If the 'honest services' theory—broadly stated, that officeholders and employees owe a duty to act only in the best interests of their constituents and employers—is taken seriously and carried to its logical conclusion, presumably the statute also renders criminal a state legislator’s decision to vote for a bill because he expects it will curry favor with a small minority essential to his reelection; a mayor’s attempt to use the prestige of his office to obtain a restaurant table without a reservation; a public employee’s recommendation of his incompetent friend for a public contract; and any self-dealing by a corporate officer.
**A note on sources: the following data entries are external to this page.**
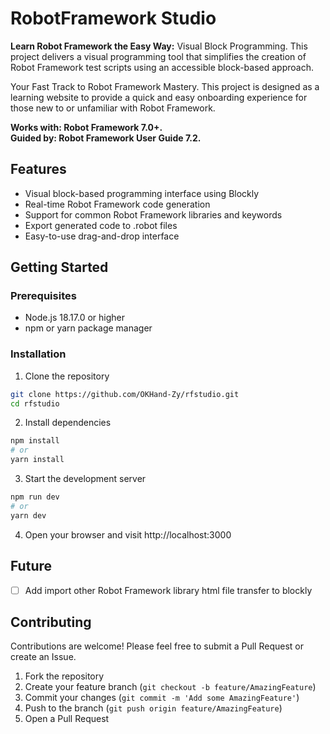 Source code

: # RobotFramework Studio 

**Learn Robot Framework the Easy Way:** Visual Block Programming. This project delivers a visual programming tool that simplifies the creation of Robot Framework test scripts using an accessible block-based approach.

Your Fast Track to Robot Framework Mastery. This project is designed as a learning website to provide a quick and easy onboarding experience for those new to or unfamiliar with Robot Framework.

**Works with: Robot Framework 7.0+.**   
**Guided by: Robot Framework User Guide 7.2.**

## Features

- Visual block-based programming interface using Blockly
- Real-time Robot Framework code generation
- Support for common Robot Framework libraries and keywords
- Export generated code to .robot files
- Easy-to-use drag-and-drop interface

## Getting Started

### Prerequisites

- Node.js 18.17.0 or higher
- npm or yarn package manager

### Installation

1. Clone the repository
```bash
git clone https://github.com/OKHand-Zy/rfstudio.git
cd rfstudio
```

2. Install dependencies
```bash
npm install
# or
yarn install
```

3. Start the development server
```bash
npm run dev
# or
yarn dev
```

4. Open your browser and visit http://localhost:3000

## Future

- [ ] Add import other Robot Framework library html file transfer to blockly
 

## Contributing

Contributions are welcome! Please feel free to submit a Pull Request or create an Issue.

1. Fork the repository
2. Create your feature branch (`git checkout -b feature/AmazingFeature`)
3. Commit your changes (`git commit -m 'Add some AmazingFeature'`)
4. Push to the branch (`git push origin feature/AmazingFeature`)
5. Open a Pull Request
Indeed, it would seemingly cover a salaried employee’s phoning in sick to go to a ball game.
Scalia was the only one to dissent, and the rest of the Court did not comment on why certiorari was not granted.

Last month the Illinois State Senate removed [JURIST report] then-governor Rod Blagojevich [JURIST news archive] from office for allegedly trying to sell the US Senate seat vacated by President Barack Obama. Blagojevich and his chief of staff John Harris were arrested [JURIST report] in December on the same charges. Last year, former Illinois Governor George Ryan [JURIST news archive] began serving a six-and-a-half-year sentence [JURIST report] after being convicted of corruption and fraud in connection with a bribes-for-licenses scandal.